- Date: 16–24 July 2022
- Location: Ireland
- Result: Australia won the tournament
- Player of the series: Alana King

Teams
- Australia: Ireland / Pakistan

Captains
- Meg Lanning: Laura Delany / Bismah Maroof

Most runs
- Meg Lanning (113): Gaby Lewis (54) / Muneeba Ali (52)

Most wickets
- Alana King (8): Four bowlers took two wickets each / Three bowlers took one wicket each

= 2022 Ireland women's Tri-Nation Series =

International cricket tour

The 2022 Ireland women's Tri-Nation Series was a cricket tournament that took place in Ireland in July 2022. It was a tri-nation series between Australia women, Ireland women and the Pakistan women cricket teams, with the matches played as Women's Twenty20 International (WT20I) fixtures. Australia and Pakistan used the series as preparation for the cricket tournament at the 2022 Commonwealth Games in Birmingham, England.
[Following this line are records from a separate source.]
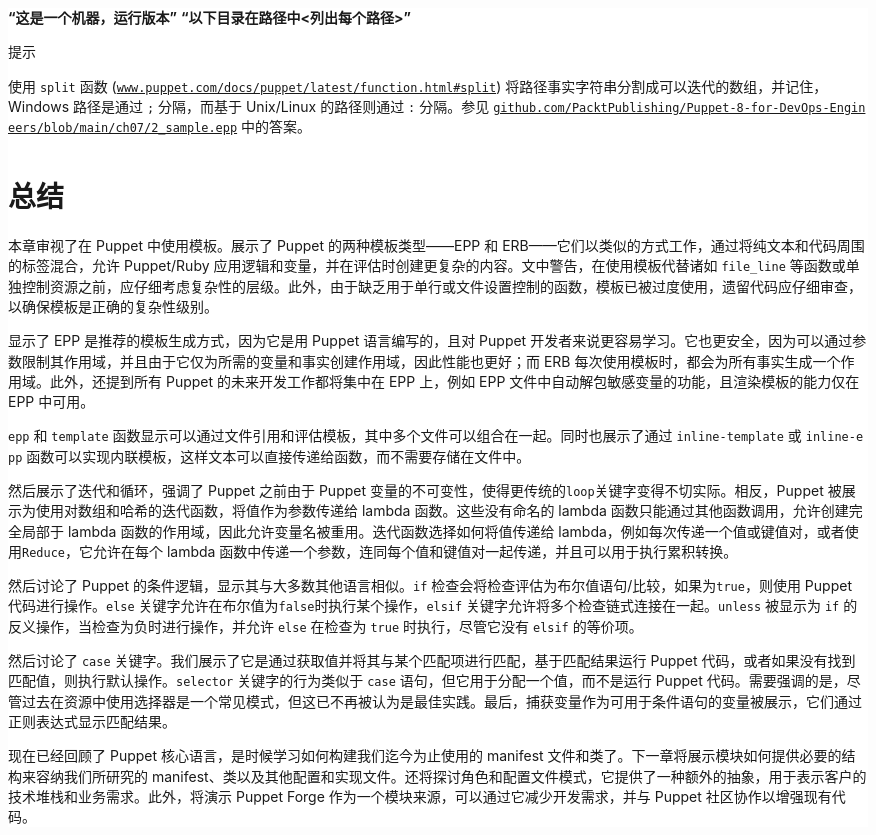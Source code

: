 **“这是一个<os family>机器，运行版本<os release full>”** **“以下目录在路径中<列出每个路径>”**

提示

使用 `split` 函数 ([`www.puppet.com/docs/puppet/latest/function.html#split`](https://www.puppet.com/docs/puppet/latest/function.html#split)) 将路径事实字符串分割成可以迭代的数组，并记住，Windows 路径是通过 `;` 分隔，而基于 Unix/Linux 的路径则通过 `:` 分隔。参见 [`github.com/PacktPublishing/Puppet-8-for-DevOps-Engineers/blob/main/ch07/2_sample.epp`](https://github.com/PacktPublishing/Puppet-8-for-DevOps-Engineers/blob/main/ch07/2_sample.epp) 中的答案。

# 总结

本章审视了在 Puppet 中使用模板。展示了 Puppet 的两种模板类型——EPP 和 ERB——它们以类似的方式工作，通过将纯文本和代码周围的标签混合，允许 Puppet/Ruby 应用逻辑和变量，并在评估时创建更复杂的内容。文中警告，在使用模板代替诸如 `file_line` 等函数或单独控制资源之前，应仔细考虑复杂性的层级。此外，由于缺乏用于单行或文件设置控制的函数，模板已被过度使用，遗留代码应仔细审查，以确保模板是正确的复杂性级别。

显示了 EPP 是推荐的模板生成方式，因为它是用 Puppet 语言编写的，且对 Puppet 开发者来说更容易学习。它也更安全，因为可以通过参数限制其作用域，并且由于它仅为所需的变量和事实创建作用域，因此性能也更好；而 ERB 每次使用模板时，都会为所有事实生成一个作用域。此外，还提到所有 Puppet 的未来开发工作都将集中在 EPP 上，例如 EPP 文件中自动解包敏感变量的功能，且渲染模板的能力仅在 EPP 中可用。

`epp` 和 `template` 函数显示可以通过文件引用和评估模板，其中多个文件可以组合在一起。同时也展示了通过 `inline-template` 或 `inline-epp` 函数可以实现内联模板，这样文本可以直接传递给函数，而不需要存储在文件中。

然后展示了迭代和循环，强调了 Puppet 之前由于 Puppet 变量的不可变性，使得更传统的`loop`关键字变得不切实际。相反，Puppet 被展示为使用对数组和哈希的迭代函数，将值作为参数传递给 lambda 函数。这些没有命名的 lambda 函数只能通过其他函数调用，允许创建完全局部于 lambda 函数的作用域，因此允许变量名被重用。迭代函数选择如何将值传递给 lambda，例如每次传递一个值或键值对，或者使用`Reduce`，它允许在每个 lambda 函数中传递一个参数，连同每个值和键值对一起传递，并且可以用于执行累积转换。

然后讨论了 Puppet 的条件逻辑，显示其与大多数其他语言相似。`if` 检查会将检查评估为布尔值语句/比较，如果为`true`，则使用 Puppet 代码进行操作。`else` 关键字允许在布尔值为`false`时执行某个操作，`elsif` 关键字允许将多个检查链式连接在一起。`unless` 被显示为 `if` 的反义操作，当检查为负时进行操作，并允许 `else` 在检查为 `true` 时执行，尽管它没有 `elsif` 的等价项。

然后讨论了 `case` 关键字。我们展示了它是通过获取值并将其与某个匹配项进行匹配，基于匹配结果运行 Puppet 代码，或者如果没有找到匹配值，则执行默认操作。`selector` 关键字的行为类似于 `case` 语句，但它用于分配一个值，而不是运行 Puppet 代码。需要强调的是，尽管过去在资源中使用选择器是一个常见模式，但这已不再被认为是最佳实践。最后，捕获变量作为可用于条件语句的变量被展示，它们通过正则表达式显示匹配结果。

现在已经回顾了 Puppet 核心语言，是时候学习如何构建我们迄今为止使用的 manifest 文件和类了。下一章将展示模块如何提供必要的结构来容纳我们所研究的 manifest、类以及其他配置和实现文件。还将探讨角色和配置文件模式，它提供了一种额外的抽象，用于表示客户的技术堆栈和业务需求。此外，将演示 Puppet Forge 作为一个模块来源，可以通过它减少开发需求，并与 Puppet 社区协作以增强现有代码。
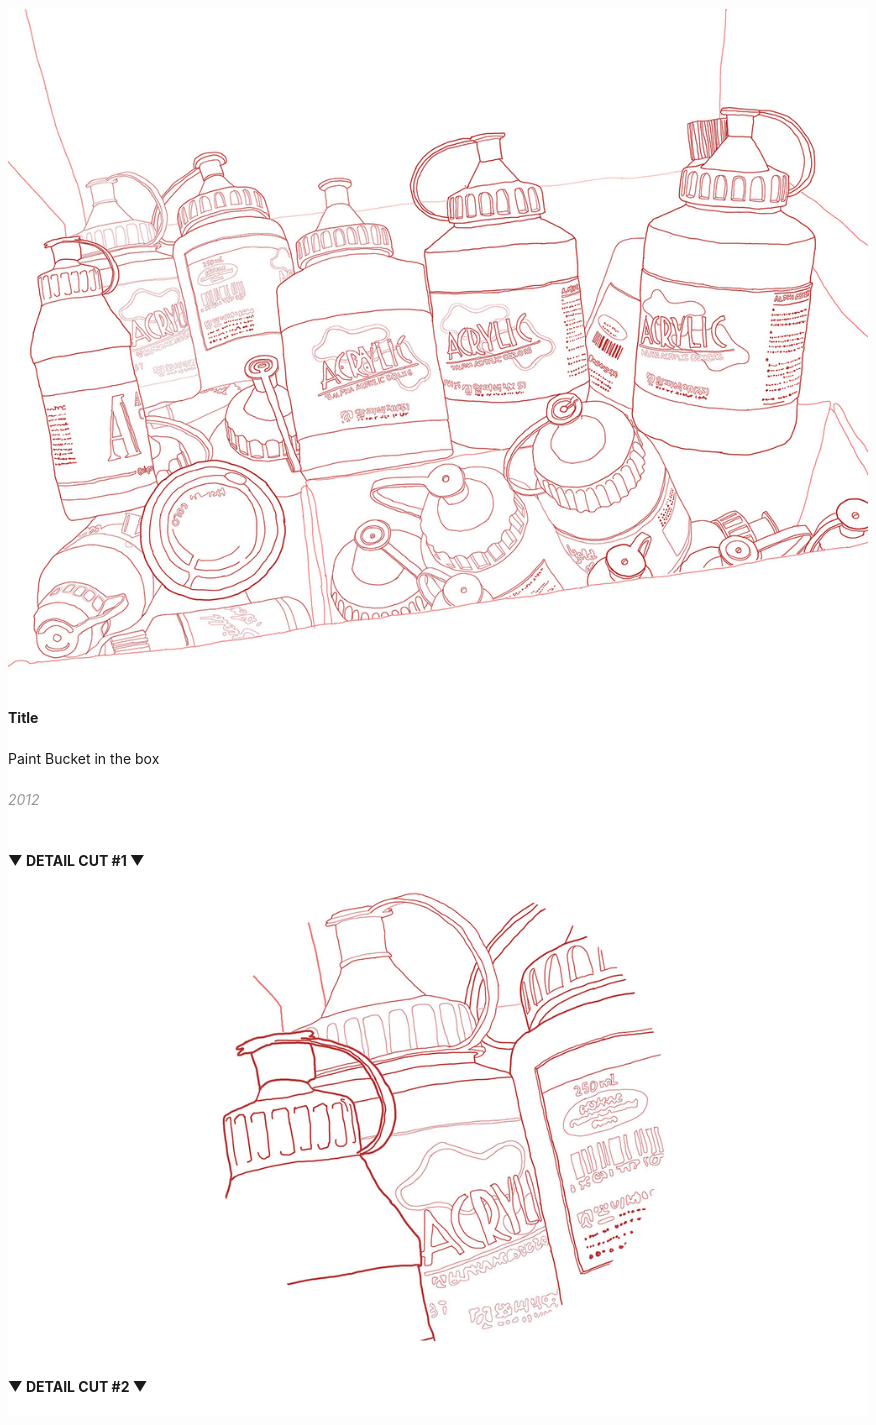 <img src="https://github.com/crazyjamy/crazyjamy.github.io/blob/master/_images/_post/drawings-2012-2014/paint-02.jpg?raw=true" alt="" width="1400" style= "margin-bottom: 30px;">
<strong> Title</strong><br /><br />
Paint Bucket in the box <br /><br />
<span style="font-style: italic; color: #969696;">2012</span><br /><br /><br />
<strong>▼ DETAIL CUT  #1 ▼</strong><br /><br />
<img src="https://github.com/crazyjamy/crazyjamy.github.io/blob/master/_images/_post/drawings-2012-2014/paint-03.jpg?raw=true" alt="" width="1400" style= "margin-bottom: 30px;">
<strong>▼ DETAIL CUT  #2 ▼</strong><br /><br />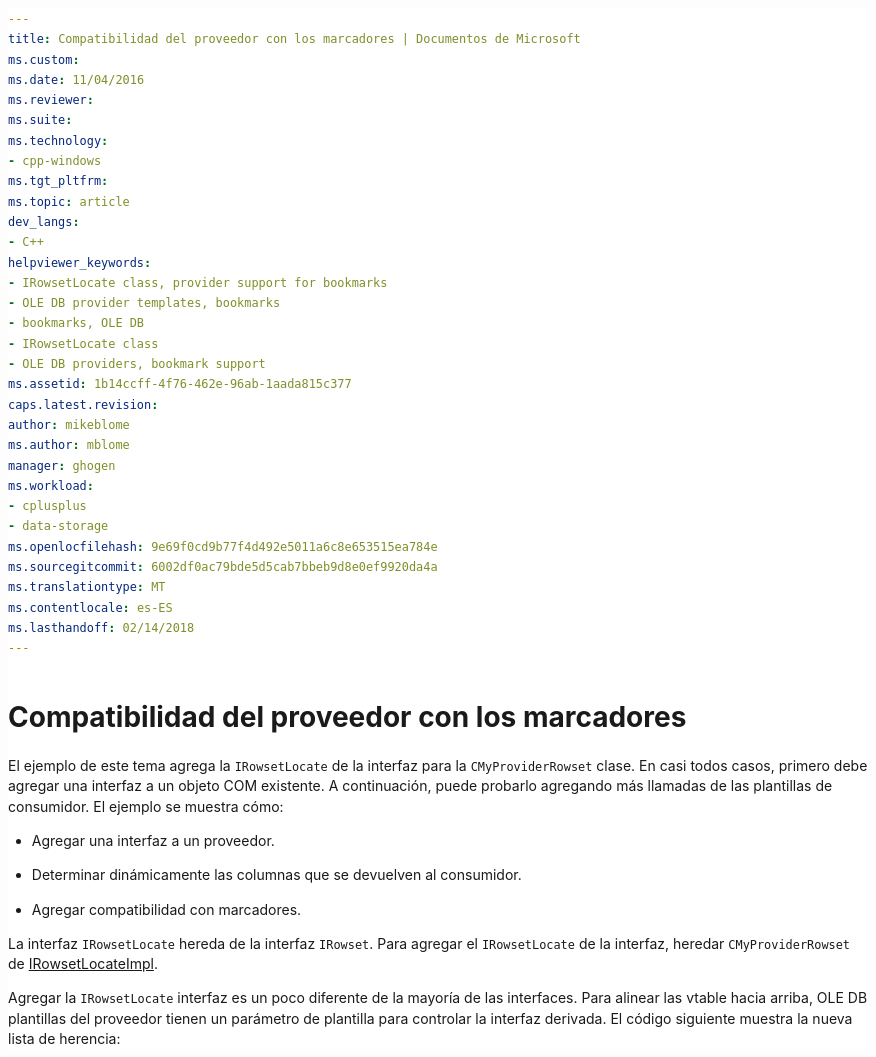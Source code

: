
 ```yaml
---
title: Compatibilidad del proveedor con los marcadores | Documentos de Microsoft
ms.custom: 
ms.date: 11/04/2016
ms.reviewer: 
ms.suite: 
ms.technology:
- cpp-windows
ms.tgt_pltfrm: 
ms.topic: article
dev_langs:
- C++
helpviewer_keywords:
- IRowsetLocate class, provider support for bookmarks
- OLE DB provider templates, bookmarks
- bookmarks, OLE DB
- IRowsetLocate class
- OLE DB providers, bookmark support
ms.assetid: 1b14ccff-4f76-462e-96ab-1aada815c377
caps.latest.revision: 
author: mikeblome
ms.author: mblome
manager: ghogen
ms.workload:
- cplusplus
- data-storage
ms.openlocfilehash: 9e69f0cd9b77f4d492e5011a6c8e653515ea784e
ms.sourcegitcommit: 6002df0ac79bde5d5cab7bbeb9d8e0ef9920da4a
ms.translationtype: MT
ms.contentlocale: es-ES
ms.lasthandoff: 02/14/2018
---
```

# <a name="provider-support-for-bookmarks"></a>Compatibilidad del proveedor con los marcadores
El ejemplo de este tema agrega la `IRowsetLocate` de la interfaz para la `CMyProviderRowset` clase. En casi todos casos, primero debe agregar una interfaz a un objeto COM existente. A continuación, puede probarlo agregando más llamadas de las plantillas de consumidor. El ejemplo se muestra cómo:  
  
-   Agregar una interfaz a un proveedor.  
  
-   Determinar dinámicamente las columnas que se devuelven al consumidor.  
  
-   Agregar compatibilidad con marcadores.  
  
 La interfaz `IRowsetLocate` hereda de la interfaz `IRowset`. Para agregar el `IRowsetLocate` de la interfaz, heredar `CMyProviderRowset` de [IRowsetLocateImpl](../../data/oledb/irowsetlocateimpl-class.md).  
  
 Agregar la `IRowsetLocate` interfaz es un poco diferente de la mayoría de las interfaces. Para alinear las vtable hacia arriba, OLE DB plantillas del proveedor tienen un parámetro de plantilla para controlar la interfaz derivada. El código siguiente muestra la nueva lista de herencia:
The opening match, between Australia and Pakistan, was initially delayed due to rain and reduced to 19 overs per side. Pakistan were reduced to 56/6, with Alana King taking three wickets in one over, before the rain returned and the match ended in a no result. The second WT20I was between the hosts Ireland and Australia. Australia won by nine wickets, inside 13 overs, with Alana King once again taking three wickets in the match. Ireland played Pakistan in the third match, which was also shortened due to rain. Pakistan went on to win by 13 runs, after Ireland failed to chase a revised target of 97 runs.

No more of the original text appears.